The revolution in the spiritual life of America began within a decade of the preaching of the first sermon reprinted here, that of the celebrated Benjamin Colman in Boston in 1730. It is called the Great Awakening. There is reason to suppose that the two lines of development are intimately, even decisively, connected. Narrowly construed as occurring in the years 1739 to 1742, the Great Awakening designates the outburst of religious revival that swept the colonies in those years.8 It reached from Georgia to New England and affected every stratum of society. Since the earthquake of 1727 that Benjamin Colman alludes to in his sermon, however, there had been a quickening of religious impulses. The Awakening was a spiritual earthquake, one that, as Alan Heimert and Perry Miller write, “clearly began a new era, not merely of American Protestantism, but in the evolution of the American mind.”9 A turning point and crisis in American society, it rumbled and echoed through the next decades.

American events could be seen as part of the general rise of religious sentiment traceable in Europe between 1730 and 1760, particularly in England, where the catalysts were the itinerant Anglican priests John and Charles Wesley, the founders of Methodism, and their compatriot George Whitefield. These men played a large part in rescuing England from the social debauchery and political corruption associated with the Gin Age, aspects of the period portrayed in Hogarth’s prints and Fielding’s novels.10 Near the end of this volume’s time period the so-called Second Awakening began, starting in 1800–1801 with revival camp meetings on the frontier and in the backcountry. The great political events of the American founding, thus, have a backdrop of resurgent religion whose calls for repentance and faith plainly complement the calls to resist tyranny and constitutional corruption so as to live virtuously as God-fearing Christians, and, eventually, as responsible republican citizens.11

The preeminent awakener in America throughout much of this whole period was the English evangelist George Whitefield (see no. 4, herein), who first visited the colonies in 1738 and made six more preaching tours of the country, and who died in 1770 one September morning just before he was to preach in Newburyport, Massachusetts. Regarded as not only the most controversial preacher of his time but as “perhaps the greatest extemporaneous orator in the history of the English church,” it is Whitefield’s view of the human plight and its remedy that will best show the thrust of the Awakening as formative of the American mind. James Downey has written:

The theme of his preaching is that of evangelicals in every age: in his natural state man is estranged from God; Jesus Christ, by his death and Atonement, has paid the price of that estrangement and made reconciliation with God possible; to achieve salvation man, with the guidance and the grace of the Holy Ghost, must repudiate sin and openly identify himself with Christ.
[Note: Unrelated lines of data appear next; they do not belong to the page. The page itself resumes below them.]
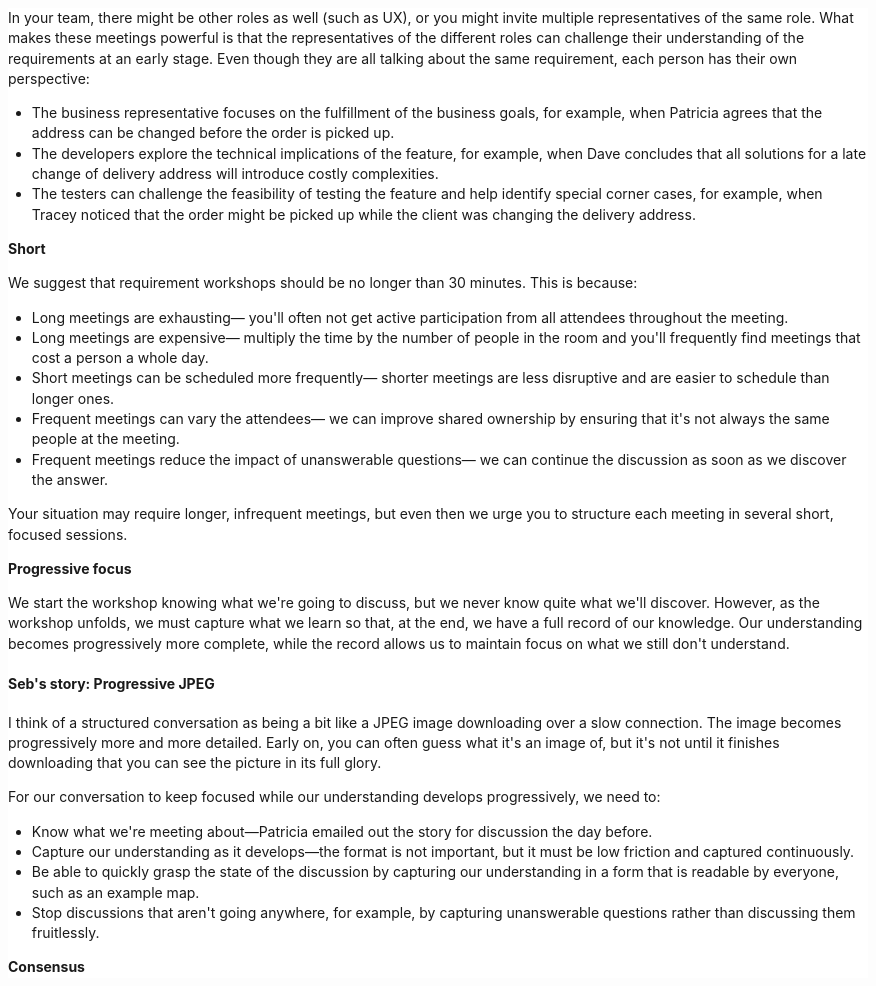 In your team, there might be other roles as well (such as UX), or you might invite multiple representatives of the same role. What makes these meetings powerful is that the representatives of the different roles can challenge their understanding of the requirements at an early stage. Even though they are all talking about the same requirement, each person has their own perspective:

*   The business representative focuses on the fulfillment of the business goals, for example, when Patricia agrees that the address can be changed before the order is picked up.
*   The developers explore the technical implications of the feature, for example, when Dave concludes that all solutions for a late change of delivery address will introduce costly complexities.
*   The testers can challenge the feasibility of testing the feature and help identify special corner cases, for example, when Tracey noticed that the order might be picked up while the client was changing the delivery address.

**Short**

We suggest that requirement workshops should be no longer than 30 minutes. This is because:

*   Long meetings are exhausting— you'll often not get active participation from all attendees throughout the meeting.
*   Long meetings are expensive— multiply the time by the number of people in the room and you'll frequently find meetings that cost a person a whole day.
*   Short meetings can be scheduled more frequently— shorter meetings are less disruptive and are easier to schedule than longer ones.
*   Frequent meetings can vary the attendees— we can improve shared ownership by ensuring that it's not always the same people at the meeting.
*   Frequent meetings reduce the impact of unanswerable questions— we can continue the discussion as soon as we discover the answer.

Your situation may require longer, infrequent meetings, but even then we urge you to structure each meeting in several short, focused sessions.

**Progressive focus**

We start the workshop knowing what we're going to discuss, but we never know quite what we'll discover. However, as the workshop unfolds, we must capture what we learn so that, at the end, we have a full record of our knowledge. Our understanding becomes progressively more complete, while the record allows us to maintain focus on what we still don't understand.

#### Seb's story: Progressive JPEG

I think of a structured conversation as being a bit like a JPEG image downloading over a slow connection. The image becomes progressively more and more detailed. Early on, you can often guess what it's an image of, but it's not until it finishes downloading that you can see the picture in its full glory.

For our conversation to keep focused while our understanding develops progressively, we need to:

*   Know what we're meeting about—Patricia emailed out the story for discussion the day before.
*   Capture our understanding as it develops—the format is not important, but it must be low friction and captured continuously.
*   Be able to quickly grasp the state of the discussion by capturing our understanding in a form that is readable by everyone, such as an example map.
*   Stop discussions that aren't going anywhere, for example, by capturing unanswerable questions rather than discussing them fruitlessly.

**Consensus**
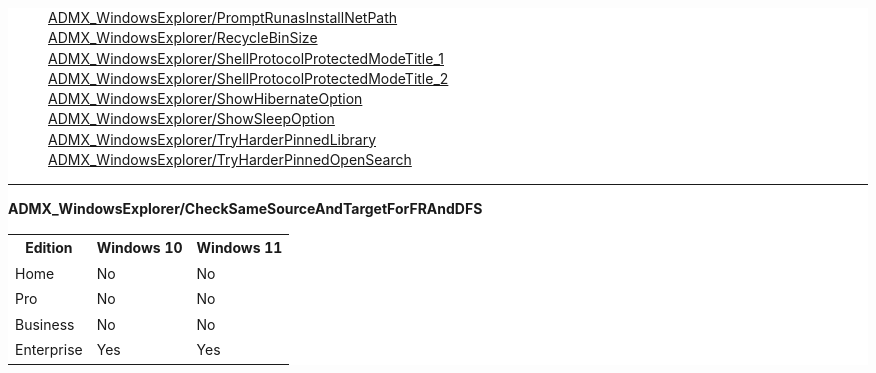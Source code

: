   <dd>
    <a href="#admx-windowsexplorer-promptrunasinstallnetpath">ADMX_WindowsExplorer/PromptRunasInstallNetPath</a>
  </dd>
  <dd>
    <a href="#admx-windowsexplorer-recyclebinsize">ADMX_WindowsExplorer/RecycleBinSize</a>
  </dd>
  <dd>
    <a href="#admx-windowsexplorer-shellprotocolprotectedmodetitle-1">ADMX_WindowsExplorer/ShellProtocolProtectedModeTitle_1</a>
  </dd>
  <dd>
    <a href="#admx-windowsexplorer-shellprotocolprotectedmodetitle-2">ADMX_WindowsExplorer/ShellProtocolProtectedModeTitle_2</a>
  </dd>
  <dd>
    <a href="#admx-windowsexplorer-showhibernateoption">ADMX_WindowsExplorer/ShowHibernateOption</a>
  </dd>
  <dd>
    <a href="#admx-windowsexplorer-showsleepoption">ADMX_WindowsExplorer/ShowSleepOption</a>
  </dd>
  <dd>
    <a href="#admx-windowsexplorer-tryharderpinnedlibrary">ADMX_WindowsExplorer/TryHarderPinnedLibrary</a>
  </dd>
  <dd>
    <a href="#admx-windowsexplorer-tryharderpinnedopensearch">ADMX_WindowsExplorer/TryHarderPinnedOpenSearch</a>
  </dd>
</dl>


<hr/>


<a href="" id="admx-windowsexplorer-checksamesourceandtargetforfranddfs"></a>**ADMX_WindowsExplorer/CheckSameSourceAndTargetForFRAndDFS**  


<table>
<tr>
    <th>Edition</th>
    <th>Windows 10</th>
    <th>Windows 11</th> 
</tr>
<tr>
    <td>Home</td>
    <td>No</td>
    <td>No</td>
</tr>
<tr>
    <td>Pro</td>
    <td>No</td>
    <td>No</td>
</tr>
<tr>
    <td>Business</td>
    <td>No</td>
    <td>No</td>
</tr>
<tr>
    <td>Enterprise</td>
    <td>Yes</td>
    <td>Yes</td>
</tr>
<tr>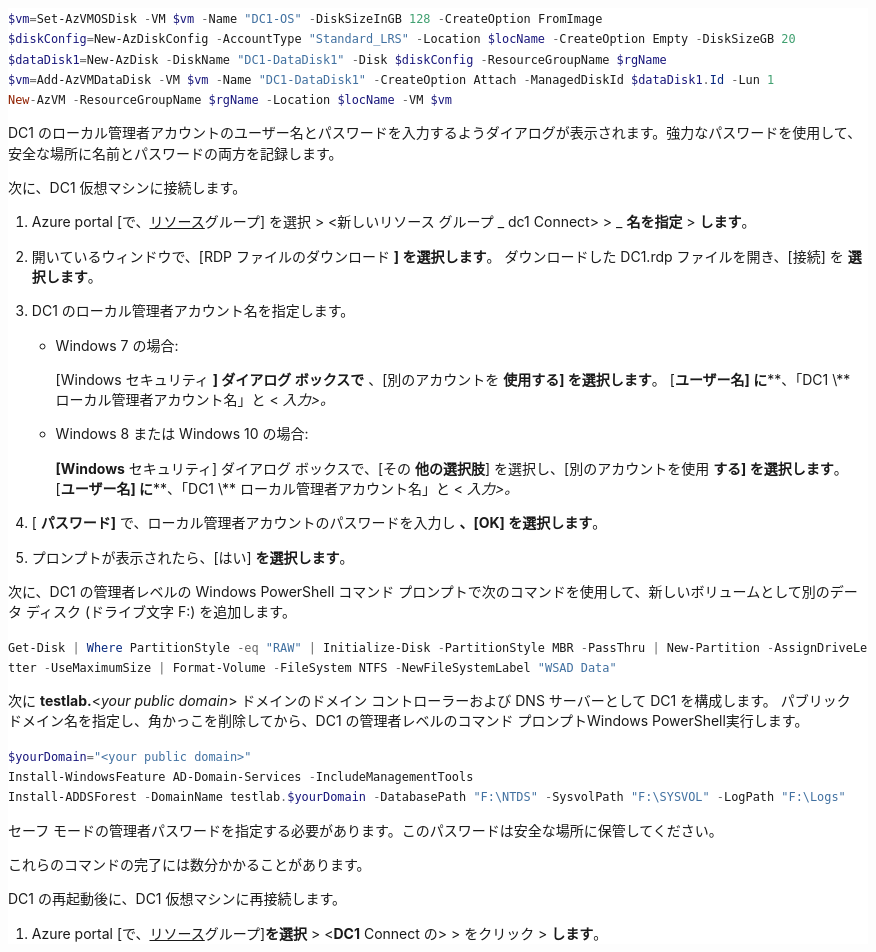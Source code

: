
 ```powershell
$vm=Set-AzVMOSDisk -VM $vm -Name "DC1-OS" -DiskSizeInGB 128 -CreateOption FromImage
$diskConfig=New-AzDiskConfig -AccountType "Standard_LRS" -Location $locName -CreateOption Empty -DiskSizeGB 20
$dataDisk1=New-AzDisk -DiskName "DC1-DataDisk1" -Disk $diskConfig -ResourceGroupName $rgName
$vm=Add-AzVMDataDisk -VM $vm -Name "DC1-DataDisk1" -CreateOption Attach -ManagedDiskId $dataDisk1.Id -Lun 1
New-AzVM -ResourceGroupName $rgName -Location $locName -VM $vm
```

DC1 のローカル管理者アカウントのユーザー名とパスワードを入力するようダイアログが表示されます。強力なパスワードを使用して、安全な場所に名前とパスワードの両方を記録します。
  
次に、DC1 仮想マシンに接続します。
  
1. Azure portal [で、[リソース](https://portal.azure.com)グループ] を選択 > <新しいリソース グループ _  dc1 Connect> > _ **名を指定**  >  **します**。
    
2. 開いているウィンドウで、[RDP ファイルのダウンロード **] を選択します**。 ダウンロードした DC1.rdp ファイルを開き、[接続] を **選択します**。
    
3. DC1 のローカル管理者アカウント名を指定します。
    
   - Windows 7 の場合:
    
     [Windows セキュリティ **] ダイアログ ボックスで** 、[別のアカウントを **使用する] を選択します**。 [**ユーザー名] に****、「DC1 \\** ローカル管理者アカウント名」と < *入力>。*
    
   - Windows 8 または Windows 10 の場合:
    
     **[Windows** セキュリティ] ダイアログ ボックスで、[その **他の選択肢**] を選択し、[別のアカウントを使用 **する] を選択します**。 [**ユーザー名] に****、「DC1 \\** ローカル管理者アカウント名」と < *入力>。*
    
4. [ **パスワード]** で、ローカル管理者アカウントのパスワードを入力し **、[OK] を選択します**。
    
5. プロンプトが表示されたら、[はい] **を選択します**。
    
次に、DC1 の管理者レベルの Windows PowerShell コマンド プロンプトで次のコマンドを使用して、新しいボリュームとして別のデータ ディスク (ドライブ文字 F:) を追加します。
  
```powershell
Get-Disk | Where PartitionStyle -eq "RAW" | Initialize-Disk -PartitionStyle MBR -PassThru | New-Partition -AssignDriveLetter -UseMaximumSize | Format-Volume -FileSystem NTFS -NewFileSystemLabel "WSAD Data"
```

次に **testlab.**\<*your public domain*> ドメインのドメイン コントローラーおよび DNS サーバーとして DC1 を構成します。 パブリック ドメイン名を指定し、角かっこを削除してから、DC1 の管理者レベルのコマンド プロンプトWindows PowerShell実行します。
  
```powershell
$yourDomain="<your public domain>"
Install-WindowsFeature AD-Domain-Services -IncludeManagementTools
Install-ADDSForest -DomainName testlab.$yourDomain -DatabasePath "F:\NTDS" -SysvolPath "F:\SYSVOL" -LogPath "F:\Logs"
```
セーフ モードの管理者パスワードを指定する必要があります。このパスワードは安全な場所に保管してください。
  
これらのコマンドの完了には数分かかることがあります。
  
DC1 の再起動後に、DC1 仮想マシンに再接続します。
  
1. Azure portal [で、[リソース](https://portal.azure.com)グループ]**を選択** > <**DC1** Connect の> > をクリック  >  **します**。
To Whitefield religion, when properly understood, meant “a thorough, real, inward change of nature, wrought in us by the powerful operations of the Holy Ghost, conveyed to and nourished in our hearts, by a constant use of all the means of grace, evidenced by a good life, and bringing forth the fruits of the spirit.” There was, of course, nothing new in this belief. Its special appeal for eighteenth-century audiences lay partly in the fact that it answered an emotional need the established Church had for too long tried to ignore, and partly in the charismatic personality of the man who revived it.12

It is perhaps worth stressing in a secularized age that the mystic’s ascent and the evangelist’s call, although conducted in different forums, have much in common. For each seeks to find the responsive place in a person’s consciousness where a vivid communion with God occurs, with the consequence that this concourse becomes the transformative core for that person, who therewith sees himself as a “new man”: initially in the conversion experience (represented as a spiritual rebirth) and subsequently in the continuing meditative nurture of the soul, pursued by every means but chiefly, in American Protestantism, through prayer, sermons, and scriptural meditation. The great cry of the awakeners was for a converted ministry, one able to revive religious communities lacking vitality and zeal, so as to make the presence of God with his people a palpable reality. Such hortatory preaching and intent were the hallmarks of the so-called New Light, or New Side, clergy, as contrasted with their opposites (Old Light, Old Side ministers), who eschewed emotion and experimental religion. Many of the former, like Whitefield himself, had no church of their own but traveled the country preaching in homes and pastures or wherever they could four and five times in a day that often began before dawn. They were not always treated as welcome visitors by the established clergy, with whom serious conflict sometimes arose.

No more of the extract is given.